» Task to complete
Find the line containing "## Armazenamento" in the entries below. Restate it and each line after it, word for word, up to and including the line containing "O Raspberry Pi 4B de".

[Opening Data to examine section]

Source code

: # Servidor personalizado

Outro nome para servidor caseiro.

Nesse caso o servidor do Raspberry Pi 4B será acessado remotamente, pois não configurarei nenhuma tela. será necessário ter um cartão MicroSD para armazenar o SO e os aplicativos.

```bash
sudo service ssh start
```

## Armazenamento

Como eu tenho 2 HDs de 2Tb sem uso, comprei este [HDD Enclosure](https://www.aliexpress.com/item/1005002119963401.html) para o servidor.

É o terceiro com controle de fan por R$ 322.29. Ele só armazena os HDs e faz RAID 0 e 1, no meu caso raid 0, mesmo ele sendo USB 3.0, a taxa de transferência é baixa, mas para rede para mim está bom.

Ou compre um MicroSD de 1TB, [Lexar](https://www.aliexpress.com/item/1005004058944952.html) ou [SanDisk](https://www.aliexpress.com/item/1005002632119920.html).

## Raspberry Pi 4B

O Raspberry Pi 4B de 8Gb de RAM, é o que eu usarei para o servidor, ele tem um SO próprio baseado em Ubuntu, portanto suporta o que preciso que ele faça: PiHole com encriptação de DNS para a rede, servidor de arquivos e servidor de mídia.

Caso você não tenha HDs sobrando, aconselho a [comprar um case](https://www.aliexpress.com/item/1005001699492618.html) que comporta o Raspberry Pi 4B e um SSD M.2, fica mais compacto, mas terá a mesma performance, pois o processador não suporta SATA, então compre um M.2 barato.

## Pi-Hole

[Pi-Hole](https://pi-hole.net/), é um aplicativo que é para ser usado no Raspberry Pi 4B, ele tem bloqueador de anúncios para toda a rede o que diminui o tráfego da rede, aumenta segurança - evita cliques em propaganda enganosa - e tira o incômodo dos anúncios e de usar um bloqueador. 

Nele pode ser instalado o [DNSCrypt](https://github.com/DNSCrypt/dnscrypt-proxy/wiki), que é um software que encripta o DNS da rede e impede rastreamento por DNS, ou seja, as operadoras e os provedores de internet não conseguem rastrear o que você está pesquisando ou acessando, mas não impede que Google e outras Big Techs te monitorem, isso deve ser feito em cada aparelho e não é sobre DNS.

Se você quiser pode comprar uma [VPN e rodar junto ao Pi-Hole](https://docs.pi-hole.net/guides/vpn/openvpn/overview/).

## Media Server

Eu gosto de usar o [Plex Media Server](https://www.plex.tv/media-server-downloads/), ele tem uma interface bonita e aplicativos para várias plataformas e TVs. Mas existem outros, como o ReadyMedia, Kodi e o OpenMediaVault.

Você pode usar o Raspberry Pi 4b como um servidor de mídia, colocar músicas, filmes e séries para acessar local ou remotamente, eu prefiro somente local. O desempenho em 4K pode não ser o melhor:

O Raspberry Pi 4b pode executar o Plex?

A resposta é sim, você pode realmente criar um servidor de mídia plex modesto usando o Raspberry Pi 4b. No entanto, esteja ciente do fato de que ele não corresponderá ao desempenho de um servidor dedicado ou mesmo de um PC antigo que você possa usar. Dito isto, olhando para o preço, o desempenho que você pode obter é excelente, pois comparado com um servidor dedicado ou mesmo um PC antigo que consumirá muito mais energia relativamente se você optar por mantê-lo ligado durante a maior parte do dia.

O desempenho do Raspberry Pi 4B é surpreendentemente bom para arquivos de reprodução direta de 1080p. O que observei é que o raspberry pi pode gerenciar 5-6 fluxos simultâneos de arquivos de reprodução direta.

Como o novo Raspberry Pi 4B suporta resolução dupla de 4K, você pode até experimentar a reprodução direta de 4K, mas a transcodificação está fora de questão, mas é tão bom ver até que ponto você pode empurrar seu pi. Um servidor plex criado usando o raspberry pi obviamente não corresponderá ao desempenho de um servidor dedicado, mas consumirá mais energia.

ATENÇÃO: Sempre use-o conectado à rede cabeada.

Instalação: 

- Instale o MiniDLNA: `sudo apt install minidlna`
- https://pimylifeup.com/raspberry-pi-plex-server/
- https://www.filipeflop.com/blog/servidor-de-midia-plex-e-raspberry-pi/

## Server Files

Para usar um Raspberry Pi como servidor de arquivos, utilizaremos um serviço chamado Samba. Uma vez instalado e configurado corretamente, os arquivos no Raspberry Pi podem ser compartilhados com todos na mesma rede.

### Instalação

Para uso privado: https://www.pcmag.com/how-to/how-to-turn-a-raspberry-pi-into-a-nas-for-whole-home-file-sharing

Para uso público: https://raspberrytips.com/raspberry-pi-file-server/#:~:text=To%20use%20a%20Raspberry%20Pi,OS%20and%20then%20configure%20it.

[Closing Data to examine section]

» Answer area
## Armazenamento

Como eu tenho 2 HDs de 2Tb sem uso, comprei este [HDD Enclosure](https://www.aliexpress.com/item/1005002119963401.html) para o servidor.

É o terceiro com controle de fan por R$ 322.29. Ele só armazena os HDs e faz RAID 0 e 1, no meu caso raid 0, mesmo ele sendo USB 3.0, a taxa de transferência é baixa, mas para rede para mim está bom.

Ou compre um MicroSD de 1TB, [Lexar](https://www.aliexpress.com/item/1005004058944952.html) ou [SanDisk](https://www.aliexpress.com/item/1005002632119920.html).

## Raspberry Pi 4B

O Raspberry Pi 4B de 8Gb de RAM, é o que eu usarei para o servidor, ele tem um SO próprio baseado em Ubuntu, portanto suporta o que preciso que ele faça: PiHole com encriptação de DNS para a rede, servidor de arquivos e servidor de mídia.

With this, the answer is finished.